# What is required
Line by line, please look for the word "dotnet" in the following records, then copy each line you find it in.

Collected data
● ● ● ●
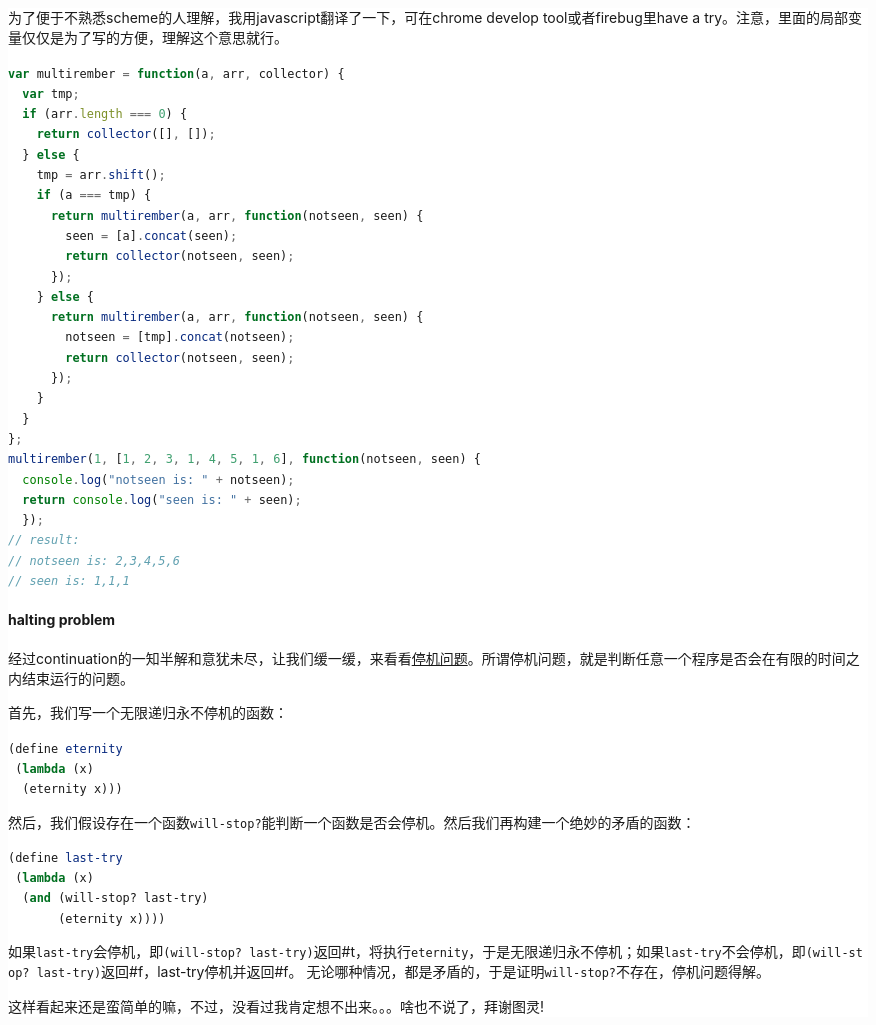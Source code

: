 为了便于不熟悉scheme的人理解，我用javascript翻译了一下，可在chrome develop tool或者firebug里have a try。注意，里面的局部变量仅仅是为了写的方便，理解这个意思就行。
```javascript
var multirember = function(a, arr, collector) {
  var tmp;
  if (arr.length === 0) {
    return collector([], []);
  } else {
    tmp = arr.shift();
    if (a === tmp) {
      return multirember(a, arr, function(notseen, seen) {
        seen = [a].concat(seen);
        return collector(notseen, seen);
      });
    } else {
      return multirember(a, arr, function(notseen, seen) {
        notseen = [tmp].concat(notseen);
        return collector(notseen, seen);
      });
    }
  }
};
multirember(1, [1, 2, 3, 1, 4, 5, 1, 6], function(notseen, seen) {
  console.log("notseen is: " + notseen);
  return console.log("seen is: " + seen);
  });
// result:
// notseen is: 2,3,4,5,6
// seen is: 1,1,1
```

#### halting problem
经过continuation的一知半解和意犹未尽，让我们缓一缓，来看看[停机问题](http://zh.wikipedia.org/zh-hk/%E5%81%9C%E6%9C%BA%E9%97%AE%E9%A2%98)。所谓停机问题，就是判断任意一个程序是否会在有限的时间之内结束运行的问题。

首先，我们写一个无限递归永不停机的函数：
```scheme
(define eternity
 (lambda (x)
  (eternity x)))
```

然后，我们假设存在一个函数`will-stop?`能判断一个函数是否会停机。然后我们再构建一个绝妙的矛盾的函数：
```scheme
(define last-try
 (lambda (x)
  (and (will-stop? last-try)
       (eternity x))))
```
如果`last-try`会停机，即`(will-stop? last-try)`返回#t，将执行`eternity`，于是无限递归永不停机；如果`last-try`不会停机，即`(will-stop? last-try)`返回#f，last-try停机并返回#f。
无论哪种情况，都是矛盾的，于是证明`will-stop?`不存在，停机问题得解。

这样看起来还是蛮简单的嘛，不过，没看过我肯定想不出来。。。啥也不说了，拜谢图灵!
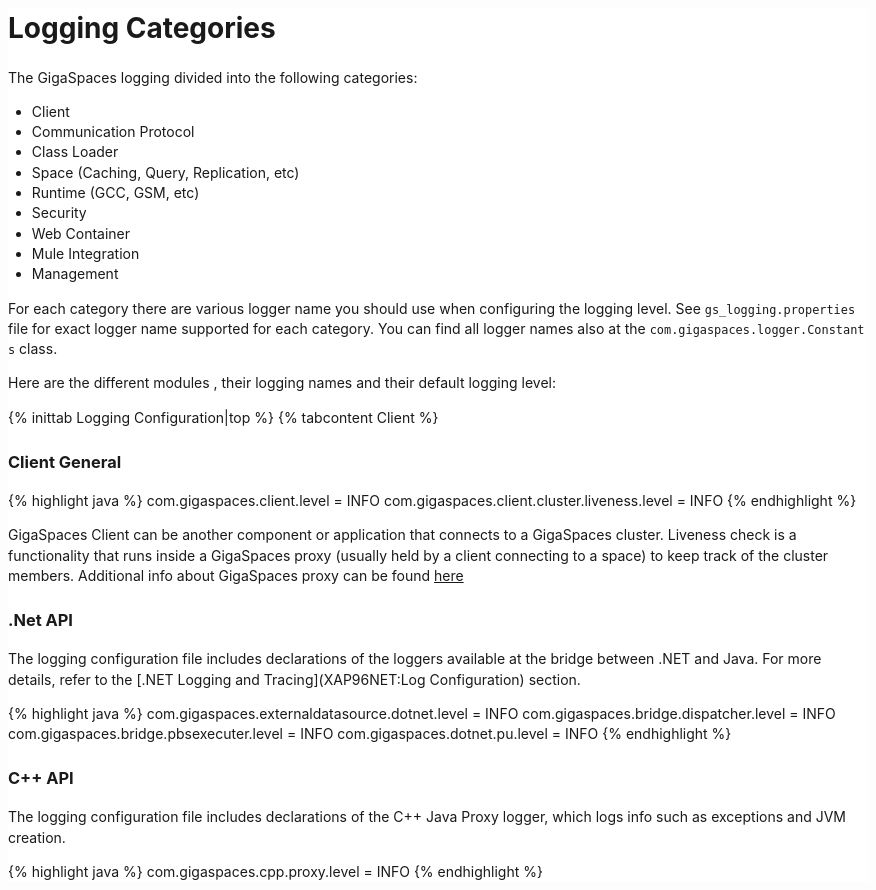 # Logging Categories

The GigaSpaces logging divided into the following categories:

- Client
- Communication Protocol
- Class Loader
- Space (Caching, Query, Replication, etc)
- Runtime (GCC, GSM, etc)
- Security
- Web Container
- Mule Integration
- Management

For each category there are various logger name you should use when configuring the logging level. See `gs_logging.properties` file for exact logger name supported for each category. You can find all logger names also at the `com.gigaspaces.logger.Constants` class.

Here are the different modules , their logging names and their default logging level:

{% inittab Logging Configuration|top %}
{% tabcontent Client %}

### Client General

{% highlight java %}
com.gigaspaces.client.level = INFO
com.gigaspaces.client.cluster.liveness.level = INFO
{% endhighlight %}

GigaSpaces Client can be another component or application that connects to a GigaSpaces cluster.
Liveness check is a functionality that runs inside a GigaSpaces proxy (usually held by a client connecting to a space) to keep track of the cluster members.
Additional info about GigaSpaces proxy can be found [here](/xap96/proxy-connectivity.html)

### .Net API

The logging configuration file includes declarations of the loggers available at the bridge between .NET and Java.
For more details, refer to the [.NET Logging and Tracing](XAP96NET:Log Configuration) section.

{% highlight java %}
com.gigaspaces.externaldatasource.dotnet.level = INFO
com.gigaspaces.bridge.dispatcher.level = INFO
com.gigaspaces.bridge.pbsexecuter.level = INFO
com.gigaspaces.dotnet.pu.level = INFO
{% endhighlight %}

### C++ API

The logging configuration file includes declarations of the C++ Java Proxy logger, which logs info such as exceptions and JVM creation.

{% highlight java %}
com.gigaspaces.cpp.proxy.level = INFO
{% endhighlight %}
● ● ● ●
# Answer space
com.gigaspaces.externaldatasource.dotnet.level = INFO
com.gigaspaces.dotnet.pu.level = INFO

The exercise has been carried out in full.